[Rendered images with source text]

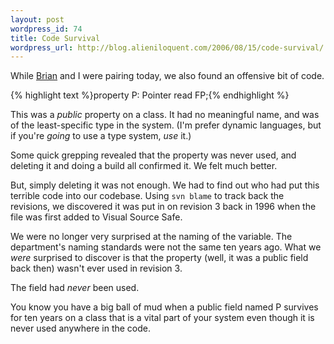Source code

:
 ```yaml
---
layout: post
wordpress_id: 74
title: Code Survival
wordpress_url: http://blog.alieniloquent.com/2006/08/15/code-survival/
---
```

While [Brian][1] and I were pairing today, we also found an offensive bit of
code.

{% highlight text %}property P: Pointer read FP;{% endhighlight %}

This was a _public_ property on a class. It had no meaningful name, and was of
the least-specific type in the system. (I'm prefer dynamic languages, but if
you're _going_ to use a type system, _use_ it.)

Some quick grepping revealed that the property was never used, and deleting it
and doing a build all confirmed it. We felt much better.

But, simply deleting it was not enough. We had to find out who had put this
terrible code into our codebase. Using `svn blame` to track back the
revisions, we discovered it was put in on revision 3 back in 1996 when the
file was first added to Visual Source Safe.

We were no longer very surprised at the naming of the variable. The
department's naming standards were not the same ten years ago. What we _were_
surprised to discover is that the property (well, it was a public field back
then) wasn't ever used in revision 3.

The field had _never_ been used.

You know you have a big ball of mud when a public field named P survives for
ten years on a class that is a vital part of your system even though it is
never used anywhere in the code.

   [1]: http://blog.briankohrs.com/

==

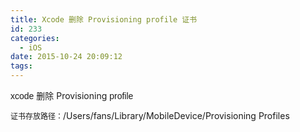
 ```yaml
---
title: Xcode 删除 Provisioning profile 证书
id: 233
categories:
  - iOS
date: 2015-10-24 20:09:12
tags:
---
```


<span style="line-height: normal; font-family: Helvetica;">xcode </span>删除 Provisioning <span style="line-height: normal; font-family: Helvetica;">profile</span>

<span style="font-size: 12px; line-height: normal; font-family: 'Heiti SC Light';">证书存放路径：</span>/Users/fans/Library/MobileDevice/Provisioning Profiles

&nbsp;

### REQUIRED ACTION
Working through the records, find each line containing the word "revision" and copy it.

### THE ANSWER
revisions, we discovered it was put in on revision 3 back in 1996 when the
then) wasn't ever used in revision 3.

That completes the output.